Dean laughed. A Morpho. Sam would love it.

Cas shifted through a few more phases (an orange, a boot, the cook’s tattered bandana that he wore over his wide head—all equipped with the shining blue eyes of the Morph’s little face) before chirping, circling around Dean’s fingertip to tickle for a moment, and then darting back to the cook. He came to a rest alongside the man’s thick neck, vibrating a little but the calmest Dean had seen him yet.
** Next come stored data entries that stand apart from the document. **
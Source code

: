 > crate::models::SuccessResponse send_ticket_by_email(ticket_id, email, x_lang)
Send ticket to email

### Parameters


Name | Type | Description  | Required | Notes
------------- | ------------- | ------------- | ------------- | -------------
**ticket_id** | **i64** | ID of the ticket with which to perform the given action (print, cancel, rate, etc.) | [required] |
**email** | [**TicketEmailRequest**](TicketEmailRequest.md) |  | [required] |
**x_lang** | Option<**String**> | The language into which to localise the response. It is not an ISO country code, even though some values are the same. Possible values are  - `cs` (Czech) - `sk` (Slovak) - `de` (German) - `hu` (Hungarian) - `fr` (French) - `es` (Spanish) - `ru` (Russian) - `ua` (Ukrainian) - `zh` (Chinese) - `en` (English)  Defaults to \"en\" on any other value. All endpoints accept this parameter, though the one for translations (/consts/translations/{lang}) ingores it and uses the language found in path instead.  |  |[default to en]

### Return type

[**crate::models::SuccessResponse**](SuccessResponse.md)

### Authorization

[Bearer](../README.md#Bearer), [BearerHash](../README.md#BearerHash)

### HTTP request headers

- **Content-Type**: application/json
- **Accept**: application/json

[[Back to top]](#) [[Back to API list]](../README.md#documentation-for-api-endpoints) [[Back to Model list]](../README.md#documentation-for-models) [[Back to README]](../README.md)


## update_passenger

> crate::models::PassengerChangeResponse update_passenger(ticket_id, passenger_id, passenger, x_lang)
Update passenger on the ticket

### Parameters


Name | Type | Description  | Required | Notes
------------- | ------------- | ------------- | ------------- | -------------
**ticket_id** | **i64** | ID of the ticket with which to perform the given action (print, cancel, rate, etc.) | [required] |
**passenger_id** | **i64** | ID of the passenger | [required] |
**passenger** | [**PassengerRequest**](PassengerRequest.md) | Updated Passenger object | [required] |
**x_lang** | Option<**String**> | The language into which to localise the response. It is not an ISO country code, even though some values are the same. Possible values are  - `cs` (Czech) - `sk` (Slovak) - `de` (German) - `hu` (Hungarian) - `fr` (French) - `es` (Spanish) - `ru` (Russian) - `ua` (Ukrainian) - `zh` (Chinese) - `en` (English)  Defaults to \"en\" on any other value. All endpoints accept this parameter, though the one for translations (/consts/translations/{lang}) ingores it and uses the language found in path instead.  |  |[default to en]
Dean stepped forward to greet the man he’d be working for. He stuck his hand out.

“I’m Dean Winchester. I came on board with the Doctor funding this whole thing—the Captain set me up to work with you.”

The cook took his hand with the one that was still human, a big maw, thick fingered and calloused as it swallowed Dean’s rough hand up. He gripped tight and shook it roughly, chuckling deeply all the way. Cas cooed in what sounded like amusement from the man’s shoulder, though he could have just been imitating.

“And what in seven hells’ did you do to get on her bad side like that?” The man laughed, robust and loud. “She doesn’t send anyone down here to the cookery. You must have done something.” He was still shaking Dean’s hand.

“Name’s Benny, Benny Lafitte. I do all the cooking here. I take late nights, early mornings, and long naps—I’ll expect you to keep up.” He grinned, a wide, hearty shape on his rough face. “If you can’t, well, we’ll do what we do to all troublemakers here on board—out the airlock with you!”

He laughed again. Still gripping Dean’s hand tight. He was beginning to lose circulation. “Don’t we, Cassy, don’t we go right out the airlock with those cabin boys that can’t make ends meet?” he cooed, scratching Cas’ little chin with the metal pegs of his free hand.

Dean might be out of his depth.

**Author's Note:**

> Edit: Sooooo....since writing this portion of the fic I've both started college and sort of fallen out of the SPN fandom? There's a very slim chance of me possibly sitting down and hammering out the plot I had for this fic, but I'd doubt it. :( I'm sorry to leave people high and dry. (In the future I should really just keep to writing oneshots.)